Bugün sizlere bir bulbasaur tasosu için yediğim dayağı anlatacağım.
18 yıl önce tarihte bugün. işte 10 yaşına bastık ya amk tüm
işler bize kakalanıyor. Elektrik faturası su faturası.
Canım anam verdi kredi kartını. "Al dedi 20 lira çekeceksin,
fişiylen beraber getireceksin."
Çıktım neyse çarsıya gidiyorum. Bir baktım ezeli düşmanım Taner Fatih Cesur.
Biliyorum onda bulbasaur var. Kapışmam lazım. Kekecem. Bizde kekilirdi.
2000-2001 senesinden bahsediyoruz. Taso/futbolcu kartı savaşlarının rus ruletinden
daha tehlikeli olduğu dönemler.
Puşt israfil vardi bizim. bilerek küçük taşların üzerine yerleştirip
tek vuruşta kekiyormus küçük çocukları. A. koyduk onun.

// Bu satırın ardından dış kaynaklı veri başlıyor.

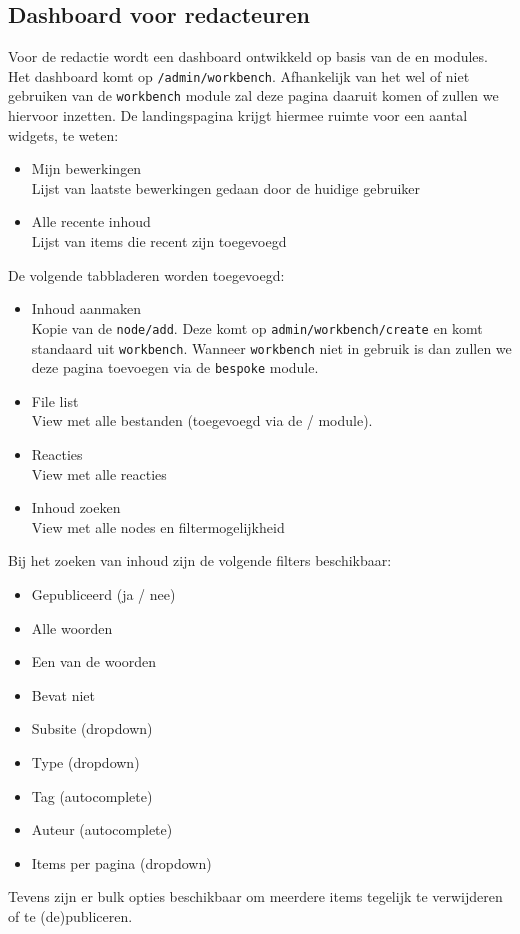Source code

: \subsection{Dashboard voor redacteuren}

Voor de redactie wordt een dashboard ontwikkeld op basis van de  en  modules. Het dashboard komt op \texttt{/admin/workbench}. Afhankelijk van het wel of niet gebruiken van de \texttt{workbench} module zal deze pagina daaruit komen of zullen we hiervoor  inzetten. De landingspagina krijgt hiermee ruimte voor een aantal widgets, te weten:
\begin{itemize}
\item Mijn bewerkingen \\ Lijst van laatste bewerkingen gedaan door de huidige gebruiker
\item Alle recente inhoud \\ Lijst van items die recent zijn toegevoegd
\end{itemize}
De volgende tabbladeren worden toegevoegd:
\begin{itemize}
\item Inhoud aanmaken \\ Kopie van de \texttt{node/add}. Deze komt op \texttt{admin/workbench/create} en komt standaard uit \texttt{workbench}. Wanneer \texttt{workbench} niet in gebruik is dan zullen we deze pagina toevoegen via de \texttt{bespoke} module.
\item File list \\ View met alle bestanden (toegevoegd via de  /  module).
\item Reacties \\ View met alle reacties
\item Inhoud zoeken \\ View met alle nodes en filtermogelijkheid
\end{itemize}
Bij het zoeken van inhoud zijn de volgende filters beschikbaar:
\begin{itemize}
\item Gepubliceerd (ja / nee)
\item Alle woorden
\item Een van de woorden
\item Bevat niet
\item Subsite (dropdown)
\item Type (dropdown)
\item Tag (autocomplete)
\item Auteur (autocomplete)
\item Items per pagina (dropdown)
\end{itemize}
Tevens zijn er bulk opties beschikbaar om meerdere items tegelijk te verwijderen of te (de)publiceren.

Neyse rekabet büyük. Uzun sürüyor oyun haliyle. Anam meraklanmış olacak
çıkmış evden. Şans eseri yokuştan inerken gördüm.

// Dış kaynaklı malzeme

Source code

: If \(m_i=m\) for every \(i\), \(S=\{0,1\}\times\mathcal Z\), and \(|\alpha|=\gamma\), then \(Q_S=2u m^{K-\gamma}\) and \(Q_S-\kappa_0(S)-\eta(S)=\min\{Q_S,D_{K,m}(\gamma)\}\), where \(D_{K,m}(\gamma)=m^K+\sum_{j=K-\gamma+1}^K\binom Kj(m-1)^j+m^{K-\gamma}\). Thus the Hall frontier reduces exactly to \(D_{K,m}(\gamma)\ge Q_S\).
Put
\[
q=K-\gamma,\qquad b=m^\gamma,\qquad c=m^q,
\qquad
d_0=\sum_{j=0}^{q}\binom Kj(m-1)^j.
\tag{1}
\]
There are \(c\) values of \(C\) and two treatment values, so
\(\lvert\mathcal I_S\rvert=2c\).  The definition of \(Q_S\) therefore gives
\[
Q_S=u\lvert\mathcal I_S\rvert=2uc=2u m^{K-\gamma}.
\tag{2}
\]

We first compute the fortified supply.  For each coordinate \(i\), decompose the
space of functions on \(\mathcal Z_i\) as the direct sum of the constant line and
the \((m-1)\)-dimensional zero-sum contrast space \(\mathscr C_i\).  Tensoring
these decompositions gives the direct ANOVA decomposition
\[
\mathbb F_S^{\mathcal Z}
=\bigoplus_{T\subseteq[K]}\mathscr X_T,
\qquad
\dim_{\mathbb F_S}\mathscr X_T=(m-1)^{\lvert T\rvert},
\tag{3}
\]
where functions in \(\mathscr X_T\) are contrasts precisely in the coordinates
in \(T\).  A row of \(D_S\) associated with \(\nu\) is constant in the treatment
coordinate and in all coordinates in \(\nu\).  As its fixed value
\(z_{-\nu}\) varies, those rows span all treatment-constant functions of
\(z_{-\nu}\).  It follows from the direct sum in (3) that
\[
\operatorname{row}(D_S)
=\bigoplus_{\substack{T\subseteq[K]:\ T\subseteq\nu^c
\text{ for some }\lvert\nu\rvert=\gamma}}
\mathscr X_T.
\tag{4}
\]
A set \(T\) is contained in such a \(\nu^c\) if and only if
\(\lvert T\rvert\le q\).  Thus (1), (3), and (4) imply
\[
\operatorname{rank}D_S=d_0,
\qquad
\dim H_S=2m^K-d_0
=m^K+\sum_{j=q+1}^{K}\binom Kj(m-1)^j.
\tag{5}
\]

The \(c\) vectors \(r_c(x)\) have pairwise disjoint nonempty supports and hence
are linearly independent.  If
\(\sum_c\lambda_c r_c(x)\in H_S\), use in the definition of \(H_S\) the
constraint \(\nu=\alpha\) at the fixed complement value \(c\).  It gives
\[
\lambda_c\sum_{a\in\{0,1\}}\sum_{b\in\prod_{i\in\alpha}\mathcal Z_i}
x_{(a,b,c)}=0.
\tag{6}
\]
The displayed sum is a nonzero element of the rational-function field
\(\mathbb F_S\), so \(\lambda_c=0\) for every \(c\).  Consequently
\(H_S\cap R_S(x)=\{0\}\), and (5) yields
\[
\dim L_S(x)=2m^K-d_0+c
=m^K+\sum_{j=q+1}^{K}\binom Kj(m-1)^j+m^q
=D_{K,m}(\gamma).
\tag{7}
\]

Gitti bulbasaur falan kalmadı. Korkudan başladım bankaya doğru koşmaya.
kalabalık aylar 1000m engelli koşu. Düşüp yakalanırsam bankaya gidip eve dönene kadar dayak.
Amk ATM si dokunmatikmiş. Yapıştırdım yanlışlıkla 200 milyonu.

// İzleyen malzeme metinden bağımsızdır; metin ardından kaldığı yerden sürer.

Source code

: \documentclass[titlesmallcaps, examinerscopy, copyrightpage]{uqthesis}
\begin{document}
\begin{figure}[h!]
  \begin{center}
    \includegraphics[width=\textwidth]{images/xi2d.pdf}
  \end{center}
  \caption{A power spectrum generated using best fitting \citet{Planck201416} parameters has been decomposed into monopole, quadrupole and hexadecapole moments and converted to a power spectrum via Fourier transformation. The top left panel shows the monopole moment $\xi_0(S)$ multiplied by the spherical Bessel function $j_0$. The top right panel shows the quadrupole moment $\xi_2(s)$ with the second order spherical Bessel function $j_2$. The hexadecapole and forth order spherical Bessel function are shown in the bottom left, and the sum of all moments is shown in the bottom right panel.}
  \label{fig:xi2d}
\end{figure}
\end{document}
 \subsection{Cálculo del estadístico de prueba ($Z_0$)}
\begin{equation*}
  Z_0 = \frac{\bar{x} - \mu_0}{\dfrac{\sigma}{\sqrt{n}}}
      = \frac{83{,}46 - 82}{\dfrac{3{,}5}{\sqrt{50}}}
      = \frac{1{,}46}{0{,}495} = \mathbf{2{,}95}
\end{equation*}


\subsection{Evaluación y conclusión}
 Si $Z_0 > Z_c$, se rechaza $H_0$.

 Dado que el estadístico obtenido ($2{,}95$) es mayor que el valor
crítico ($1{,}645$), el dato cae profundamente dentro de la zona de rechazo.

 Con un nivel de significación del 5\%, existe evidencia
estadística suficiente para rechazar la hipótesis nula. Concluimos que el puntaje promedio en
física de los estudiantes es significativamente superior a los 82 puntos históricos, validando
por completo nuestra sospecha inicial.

Nasıl geri verip 20 milyon alabilirim ki diye düşünürken bir ses geldi ama
yönünü anlayamadım. Bereket annem tek atıp bayıltıyor. Böyle durumlarda acı hissetmiyorsun.
Eve gittik bağırış çağırış. 200 milyon çektim diye bir saat sopa, üstüne taso oynadım diye yine sopa
ama ben hala bulbasaur tasosunu düşünüyorum.
Çok güzeldi abi yeşil yeşil. Oyunda da daima Bulbasaur seçerdim.